Ouch. “Think of it as more of a getaway!” I responded. There are no refunds. I could do a short race, and we could spend time with friends and cheer on my running buddy!
Our lodging (Pine Grove Lodge) was classic “Up North” Wisconsin; the doors still had actual keys, and the rooms were shabby and spectacularly out of date, but it was clean, cheap, and a short distance from the race.
My running buddy and I stared at the maps in our hotel room, blank looks on our faces. She has two Master’s Degrees! We had to figure out our own plan and leave the guys to wing the spectating. (Dangerous.)
On race day we took a shuttle into Peninsula State Park; it was prompt and festive (a trolley). It took us to a staging ground, where there was packet pickup, gear check, and SO MANY TOILETS! I peed at least five times, just because I could. This was by far the best toilet situation I’ve ever encountered at a race. So much peeing!

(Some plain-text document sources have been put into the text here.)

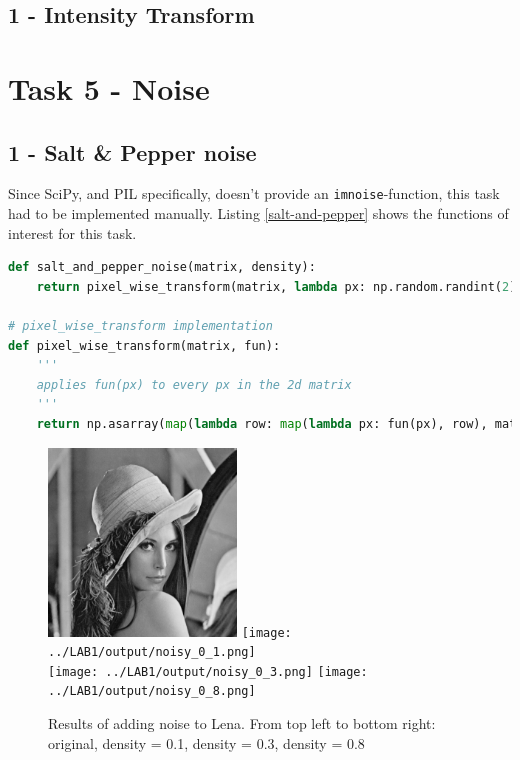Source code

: \subsection*{1 - Intensity Transform}



\section*{Task 5 - Noise}

\subsection*{1 - Salt \& Pepper noise}

Since SciPy, and PIL specifically, doesn't provide an \texttt{imnoise}-function, this task had to be implemented manually. Listing \ref{salt-and-pepper} shows the functions of interest for this task.

\begin{lstlisting}[language=Python, label=salt-and-pepper, caption=Salt \& pepper noise]
def salt_and_pepper_noise(matrix, density):
    return pixel_wise_transform(matrix, lambda px: np.random.randint(2) if np.random.random() < density else px)

# pixel_wise_transform implementation
def pixel_wise_transform(matrix, fun):
    '''
    applies fun(px) to every px in the 2d matrix
    '''
    return np.asarray(map(lambda row: map(lambda px: fun(px), row), matrix))
\end{lstlisting}


\begin{figure}[h!]
    \centering
    \includegraphics[width=5cm]{../LAB1/img/lena.png}
    \texttt{[image: ../LAB1/output/noisy\_0\_1.png]} \\
    \texttt{[image: ../LAB1/output/noisy\_0\_3.png]}
    \texttt{[image: ../LAB1/output/noisy\_0\_8.png]}
    \caption{Results of adding noise to Lena. From top left to bottom right: original, density = 0.1, density = 0.3, density = 0.8}
\end{figure}

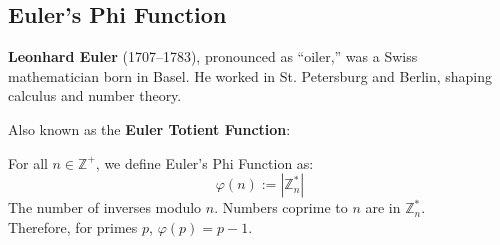\subsection{Euler's Phi Function}
\begin{Tip}
    \textbf{Leonhard Euler} (1707–1783), pronounced as ``oiler,'' was a Swiss mathematician born in Basel. He worked in St. Petersburg and Berlin, shaping calculus and number theory.
\end{Tip}

\noindent
Also known as the \textbf{Euler Totient Function}:
\begin{Def}

    For all $n\in\mathbb{Z^+}$, we define Euler's Phi Function as:
    \[\varphi (n):=|\mathbb{Z}_n^*|\]
    \noindent
    The number of inverses modulo $n$. Numbers coprime to $n$ are in $\mathbb{Z}_n^*$.\\
     Therefore, for primes $p$, $\varphi(p)=p-1$.
\end{Def}

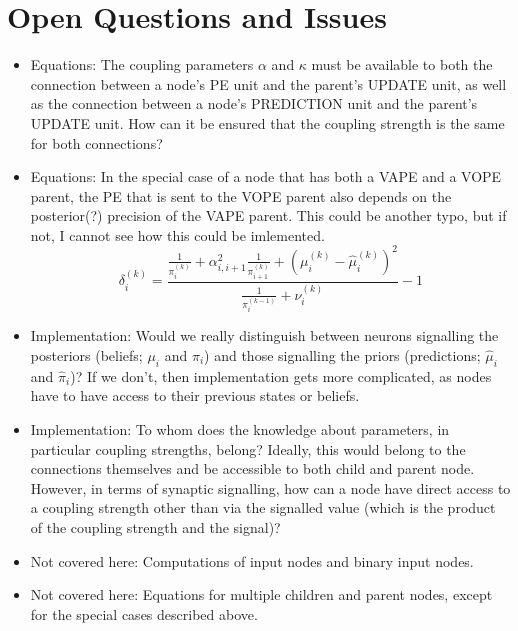 \section{Open Questions and Issues}

\begin{itemize}
\item Equations: The coupling parameters $\alpha$ and $\kappa$ must be available to both the connection between a node's \textsf{PE unit} and the parent's \textsf{UPDATE unit}, as well as the connection between a node's \textsf{PREDICTION unit} and the parent's \textsf{UPDATE unit}. How can it be ensured that the coupling strength is the same for both connections?

\item Equations: In the special case of a node that has both a \textsf{VAPE} and a \textsf{VOPE} parent, the PE that is sent to the \textsf{VOPE} parent also depends on the posterior(?) precision of the \textsf{VAPE} parent. This could be another typo, but if not, I cannot see how this could be imlemented.
\begin{equation}
\delta_i^{(k)} 	= \frac{\frac{1}{\pi_i^{(k)}}
				+ \alpha_{i,i+1}^2 \frac{1}{\pi_{i+1}^{(k)}}
				+ (\mu_i^{(k)} - \hat{\mu}_i^{(k)})^2}
				{\frac{1}{\pi_i^{(k-1)}} + \nu_i^{(k)}} - 1
\end{equation}

\item Implementation: Would we really distinguish between neurons signalling the posteriors (beliefs; $\mu_i$ and $\pi_i$) and those signalling the priors (predictions; $\hat{\mu}_i$ and $\hat{\pi}_i$)? If we don't, then implementation gets more complicated, as nodes have to have access to their previous states or beliefs.

\item Implementation: To whom does the knowledge about parameters, in particular coupling strengths, belong? Ideally, this would belong to the connections themselves and be accessible to both child and parent node. However, in terms of synaptic signalling, how can a node have direct access to a coupling strength other than via the signalled value (which is the product of the coupling strength and the signal)?

\item Not covered here: Computations of input nodes and binary input nodes.
\item Not covered here: Equations for multiple children and parent nodes, except for the special cases described above.
\end{itemize}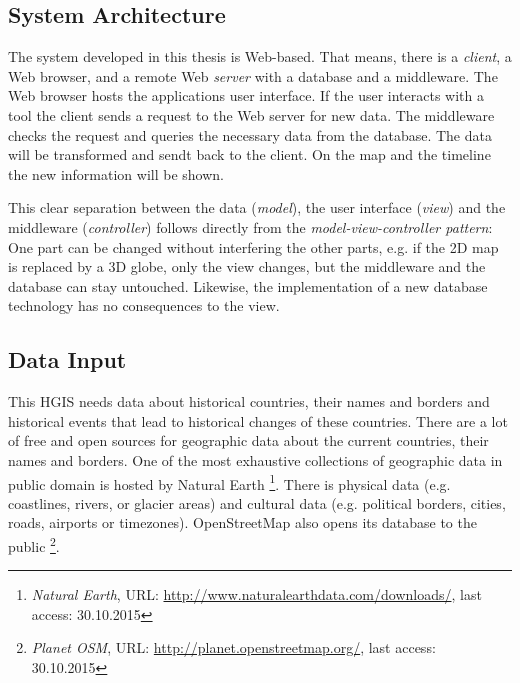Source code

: \subsection{System Architecture} %
\label{sub:system_architecture}

The system developed in this thesis is Web-based. That means, there is a \emph{client}, a Web browser, and a remote Web \emph{server} with a database and a middleware. The Web browser hosts the applications user interface. If the user interacts with a tool the client sends a request to the Web server for new data. The middleware checks the request and queries the necessary data from the database. The data will be transformed and sendt back to the client. On the map and the timeline the new information will be shown.

This clear separation between the data (\emph{model}), the user interface (\emph{view}) and the middleware (\emph{controller}) follows directly from the \emph{model-view-controller pattern}: One part can be changed without interfering the other parts, e.g. if the 2D map is replaced by a 3D globe, only the view changes, but the middleware and the database can stay untouched. Likewise, the implementation of a new database technology has no consequences to the view.



\subsection{Data Input} %
\label{sub:input}

This HGIS needs data about historical countries, their names and borders and historical events that lead to historical changes of these countries. There are a lot of free and open sources for geographic data about the current countries, their names and borders. One of the most exhaustive collections of geographic data in public domain is hosted by Natural Earth
\footnote{
  \textit{Natural Earth},
  URL: \url{http://www.naturalearthdata.com/downloads/},
  last access: 30.10.2015
}.
There is physical data (e.g. coastlines, rivers, or glacier areas) and cultural data (e.g. political borders, cities, roads, airports or timezones). OpenStreetMap also opens its database to the public
\footnote{
  \textit{Planet OSM},
  URL: \url{http://planet.openstreetmap.org/},
  last access: 30.10.2015
}.


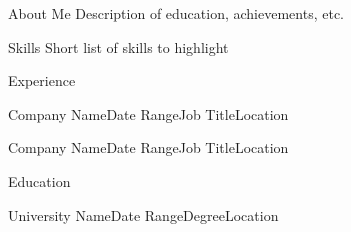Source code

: \documentclass{resume}
\begin{document}
\begin{rSection}{About Me}
  Description of education, achievements, etc.
\end{rSection}

\begin{rSection}{Skills}
  Short list of skills to highlight
\end{rSection}

\begin{rSection}{Experience}

  \begin{rSubsection}{Company Name}{Date Range}{Job Title}{Location}
  \end{rSubsection}

  \begin{rSubsection}{Company Name}{Date Range}{Job Title}{Location}
  \end{rSubsection}

\end{rSection}

\begin{rSection}{Education}
  \begin{rSubsection}{University Name}{Date Range}{Degree}{Location}
  \end{rSubsection}
\end{rSection}
\end{document}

Because the shuttle pickup was mandatory at 8 a.m., we had quite a bit of time to stand around, pee, and take unfortunate photos. Races started at 10 a.m. and 10:15 a.m.
My running buddy took off for the half, and I meandered back to the 5K start. Our theory, after looking at last year’s 5K results, was it would be comprised of mainly non-running spouses, locals, injured people, and kids.
I think we were right. It wasn’t a super competitive race, judging by my 1st place age group and 6th female overall standing, with a 23:15 time.
After my beauty trot, as I nicknamed it, the husbands and I tried to find my friend along the course (she gave the race and course rave reviews, btw). We had a map but since none of the roads in the park are marked and our progress was slow with two kiddos and sloshy, full beers in the stroller cup holders, we only caught her once.
This was a big perk, IMO—if you’re going to drag a spouse to a musty hotel 3.5 hours away from home, enforce an early Friday night bedtime, and require them to spend half the weekend spectating “the worst parade ever,” they can at least have some fun. Ours certainly did.
So much so that my husband is already looking for lodging for next year… I’d say that’s a win for all.